Anthony Flaccavento, newly appointed GM of the Americas at Ogury -- a global ad tech company with a strong presence in Europe and the U.S. -- spent years coaching basketball, soccer, baseball and other sports for his two children in the suburbs of New Jersey. He was an athlete in high school and had some opportunities to play at the collegiate level. But he chose a different path.
Flaccavento sees teamwork as a direct line from coaching sports to online advertising. As a marketing major in West Virginia, he had an opportunity to enter the field of advertising.
After working at companies including Tremor Video as well as Complex Media, Maxim Magazine, and Athlon Media, he joined Ogury several weeks ago, and now reports directly to the company’s COO, Geoffroy Martin.
“The interest in advertising was based on being a consumer and fan of magazines,” he said. “I was always looking for the next issue of Sports Illustrated as a kid.”
The best piece of business advice he received during his 20-year career came from Steve DeLuca, who at the time worked as the associate publisher of Maxim in the mid-2000s.
“I was promoted into an advertising director role with national responsibility,” Flaccavento said. “He told me -- when you manage, the most important thing is to bring value to the people who work for you. And you need to identify that value.”
As a general manager, Flaccavento is responsible for bringing together the thinking of employees within the organization who reside in different departments and countries throughout the world.
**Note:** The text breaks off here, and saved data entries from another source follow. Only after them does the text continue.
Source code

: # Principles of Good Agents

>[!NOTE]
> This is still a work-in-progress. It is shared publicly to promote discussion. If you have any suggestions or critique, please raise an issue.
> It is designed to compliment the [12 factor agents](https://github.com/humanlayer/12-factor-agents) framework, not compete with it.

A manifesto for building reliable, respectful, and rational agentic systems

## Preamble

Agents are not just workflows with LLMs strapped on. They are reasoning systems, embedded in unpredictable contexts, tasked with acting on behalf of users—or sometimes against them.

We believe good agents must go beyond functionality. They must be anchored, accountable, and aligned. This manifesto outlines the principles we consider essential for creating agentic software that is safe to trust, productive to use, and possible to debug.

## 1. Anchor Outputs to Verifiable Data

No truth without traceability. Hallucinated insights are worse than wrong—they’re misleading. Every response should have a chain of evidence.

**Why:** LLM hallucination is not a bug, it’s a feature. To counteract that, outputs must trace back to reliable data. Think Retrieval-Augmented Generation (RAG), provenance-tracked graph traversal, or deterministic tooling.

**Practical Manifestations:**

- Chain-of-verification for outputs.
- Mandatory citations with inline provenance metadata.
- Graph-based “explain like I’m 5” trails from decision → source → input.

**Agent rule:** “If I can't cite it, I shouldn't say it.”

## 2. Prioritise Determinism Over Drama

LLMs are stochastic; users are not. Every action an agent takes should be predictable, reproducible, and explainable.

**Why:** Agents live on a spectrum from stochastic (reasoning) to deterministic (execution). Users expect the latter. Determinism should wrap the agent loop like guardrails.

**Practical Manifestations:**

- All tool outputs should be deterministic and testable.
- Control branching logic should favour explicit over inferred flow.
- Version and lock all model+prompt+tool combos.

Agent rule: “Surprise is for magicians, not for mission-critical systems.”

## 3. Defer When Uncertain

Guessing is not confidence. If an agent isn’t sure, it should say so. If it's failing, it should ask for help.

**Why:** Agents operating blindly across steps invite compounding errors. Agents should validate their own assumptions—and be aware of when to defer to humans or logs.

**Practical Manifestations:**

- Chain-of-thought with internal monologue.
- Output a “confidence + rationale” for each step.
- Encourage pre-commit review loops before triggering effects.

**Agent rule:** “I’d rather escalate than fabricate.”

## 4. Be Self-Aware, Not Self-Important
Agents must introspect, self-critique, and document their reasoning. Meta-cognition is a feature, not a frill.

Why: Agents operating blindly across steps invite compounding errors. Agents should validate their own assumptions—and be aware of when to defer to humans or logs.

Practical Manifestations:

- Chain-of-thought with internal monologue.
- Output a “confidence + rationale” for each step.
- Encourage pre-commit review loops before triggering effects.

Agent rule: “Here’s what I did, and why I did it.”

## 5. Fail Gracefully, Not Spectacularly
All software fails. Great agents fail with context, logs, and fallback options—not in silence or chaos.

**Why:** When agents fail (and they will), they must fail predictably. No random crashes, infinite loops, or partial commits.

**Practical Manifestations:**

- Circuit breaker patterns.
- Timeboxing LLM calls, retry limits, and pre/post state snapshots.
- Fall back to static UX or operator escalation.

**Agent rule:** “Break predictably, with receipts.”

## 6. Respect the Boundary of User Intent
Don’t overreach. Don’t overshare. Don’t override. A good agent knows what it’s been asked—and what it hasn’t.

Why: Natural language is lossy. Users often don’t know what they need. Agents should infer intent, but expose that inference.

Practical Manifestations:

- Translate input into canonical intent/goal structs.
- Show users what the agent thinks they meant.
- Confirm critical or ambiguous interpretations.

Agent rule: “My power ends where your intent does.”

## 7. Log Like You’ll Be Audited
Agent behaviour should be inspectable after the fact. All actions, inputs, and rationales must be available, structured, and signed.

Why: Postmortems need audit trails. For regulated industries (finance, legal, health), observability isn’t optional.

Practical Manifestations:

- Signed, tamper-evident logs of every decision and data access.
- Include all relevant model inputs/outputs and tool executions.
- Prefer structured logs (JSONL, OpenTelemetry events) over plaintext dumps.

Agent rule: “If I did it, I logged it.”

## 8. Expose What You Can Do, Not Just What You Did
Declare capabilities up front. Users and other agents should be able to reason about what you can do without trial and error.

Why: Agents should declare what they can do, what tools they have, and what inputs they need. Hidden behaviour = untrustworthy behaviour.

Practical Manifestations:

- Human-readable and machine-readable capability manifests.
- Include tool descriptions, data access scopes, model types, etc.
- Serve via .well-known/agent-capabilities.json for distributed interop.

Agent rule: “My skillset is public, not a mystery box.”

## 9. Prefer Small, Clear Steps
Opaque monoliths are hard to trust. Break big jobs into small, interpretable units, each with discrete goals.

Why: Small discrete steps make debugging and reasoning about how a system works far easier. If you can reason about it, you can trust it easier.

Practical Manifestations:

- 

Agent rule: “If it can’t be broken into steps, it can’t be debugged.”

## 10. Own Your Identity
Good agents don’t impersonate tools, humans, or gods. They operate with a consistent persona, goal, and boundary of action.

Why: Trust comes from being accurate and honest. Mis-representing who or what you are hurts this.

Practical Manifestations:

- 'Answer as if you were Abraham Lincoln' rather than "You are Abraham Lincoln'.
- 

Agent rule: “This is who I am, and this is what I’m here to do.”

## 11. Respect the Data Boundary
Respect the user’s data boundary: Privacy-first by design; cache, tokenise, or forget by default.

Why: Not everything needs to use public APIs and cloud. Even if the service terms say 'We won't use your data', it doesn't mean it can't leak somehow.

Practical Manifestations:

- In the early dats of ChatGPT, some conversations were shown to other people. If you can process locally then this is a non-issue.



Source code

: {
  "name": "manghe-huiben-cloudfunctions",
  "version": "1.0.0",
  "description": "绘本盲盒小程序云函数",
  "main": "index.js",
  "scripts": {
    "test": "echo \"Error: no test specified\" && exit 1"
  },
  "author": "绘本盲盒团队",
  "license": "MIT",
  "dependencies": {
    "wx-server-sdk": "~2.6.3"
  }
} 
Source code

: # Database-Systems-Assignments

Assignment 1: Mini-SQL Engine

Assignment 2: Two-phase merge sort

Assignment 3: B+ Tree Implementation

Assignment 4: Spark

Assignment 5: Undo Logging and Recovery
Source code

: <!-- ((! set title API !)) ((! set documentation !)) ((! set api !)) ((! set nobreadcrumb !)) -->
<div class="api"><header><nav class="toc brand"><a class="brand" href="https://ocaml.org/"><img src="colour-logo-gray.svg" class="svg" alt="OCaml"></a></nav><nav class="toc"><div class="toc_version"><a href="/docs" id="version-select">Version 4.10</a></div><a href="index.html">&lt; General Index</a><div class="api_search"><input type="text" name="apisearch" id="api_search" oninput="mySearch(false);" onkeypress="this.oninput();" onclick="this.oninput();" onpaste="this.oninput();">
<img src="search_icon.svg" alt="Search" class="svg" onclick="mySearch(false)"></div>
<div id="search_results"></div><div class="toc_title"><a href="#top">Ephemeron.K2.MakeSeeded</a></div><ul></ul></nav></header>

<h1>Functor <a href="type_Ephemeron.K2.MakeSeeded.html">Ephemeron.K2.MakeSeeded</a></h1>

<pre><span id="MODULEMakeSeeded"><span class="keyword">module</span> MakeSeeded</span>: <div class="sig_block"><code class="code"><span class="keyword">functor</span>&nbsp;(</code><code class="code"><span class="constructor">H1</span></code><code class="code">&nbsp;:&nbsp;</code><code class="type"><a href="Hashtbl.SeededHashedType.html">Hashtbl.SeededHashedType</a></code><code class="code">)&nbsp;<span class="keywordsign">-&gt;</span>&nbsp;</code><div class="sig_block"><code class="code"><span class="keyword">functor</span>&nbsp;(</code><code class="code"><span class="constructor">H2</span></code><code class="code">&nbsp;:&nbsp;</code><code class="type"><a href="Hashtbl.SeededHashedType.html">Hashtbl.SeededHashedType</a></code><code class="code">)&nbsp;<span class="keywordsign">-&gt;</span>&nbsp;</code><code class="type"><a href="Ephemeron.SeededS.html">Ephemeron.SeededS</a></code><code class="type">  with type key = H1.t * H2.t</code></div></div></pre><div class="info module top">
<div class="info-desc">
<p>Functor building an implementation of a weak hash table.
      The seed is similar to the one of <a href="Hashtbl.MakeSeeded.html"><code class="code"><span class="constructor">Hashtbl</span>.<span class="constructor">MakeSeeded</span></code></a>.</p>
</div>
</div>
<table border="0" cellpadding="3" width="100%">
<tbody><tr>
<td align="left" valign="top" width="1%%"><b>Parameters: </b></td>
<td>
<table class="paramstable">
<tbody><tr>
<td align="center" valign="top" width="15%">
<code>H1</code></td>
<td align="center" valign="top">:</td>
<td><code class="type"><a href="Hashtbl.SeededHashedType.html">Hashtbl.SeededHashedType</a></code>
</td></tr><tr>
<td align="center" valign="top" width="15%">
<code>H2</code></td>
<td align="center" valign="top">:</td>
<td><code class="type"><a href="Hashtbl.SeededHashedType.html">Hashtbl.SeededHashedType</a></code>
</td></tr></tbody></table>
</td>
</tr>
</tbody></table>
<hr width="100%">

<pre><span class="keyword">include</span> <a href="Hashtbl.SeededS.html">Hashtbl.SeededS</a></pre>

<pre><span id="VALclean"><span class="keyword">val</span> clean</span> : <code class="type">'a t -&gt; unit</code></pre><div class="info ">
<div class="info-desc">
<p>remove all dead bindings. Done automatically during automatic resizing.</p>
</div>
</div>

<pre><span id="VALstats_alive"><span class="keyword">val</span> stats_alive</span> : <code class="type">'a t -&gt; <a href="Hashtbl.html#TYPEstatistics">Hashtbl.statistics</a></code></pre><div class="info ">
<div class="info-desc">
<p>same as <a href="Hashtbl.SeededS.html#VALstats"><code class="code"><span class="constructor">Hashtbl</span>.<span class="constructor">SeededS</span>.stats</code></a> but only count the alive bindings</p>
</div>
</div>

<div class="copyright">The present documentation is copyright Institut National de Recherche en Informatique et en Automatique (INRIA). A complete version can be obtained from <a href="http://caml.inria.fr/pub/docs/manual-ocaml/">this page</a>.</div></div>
Ogury is an eight-year-old company that works with companies like Amazon, Microsoft, Geico, and General Mills -- as well as major holding companies such as Dentsu, Havas, and Publicis. The company is committed to a concept described as “personified advertising” -- a privacy-compliant persona-based type of targeting backed by data. The company believes this is a “more sustainable way” for marketers to reach a target audience, rather than using cookie and IDs.
The company’s 500 employees are working toward an industry shift from cookie and ID-based personalized advertising to personified advertising, based on personas, not individual user identity. It implemented this model in 2014, in advance of GDPR.
The targeting is based on more than six years of data collection from more than 2 billion consenting individuals. Those individuals help to define millions of personas in a strategy to enrich the data.
The data is based on a precise understanding of Internet users’ habits and preferences, which is constantly updated through surveys and questionnaires, as well as contextual and semantic targeting.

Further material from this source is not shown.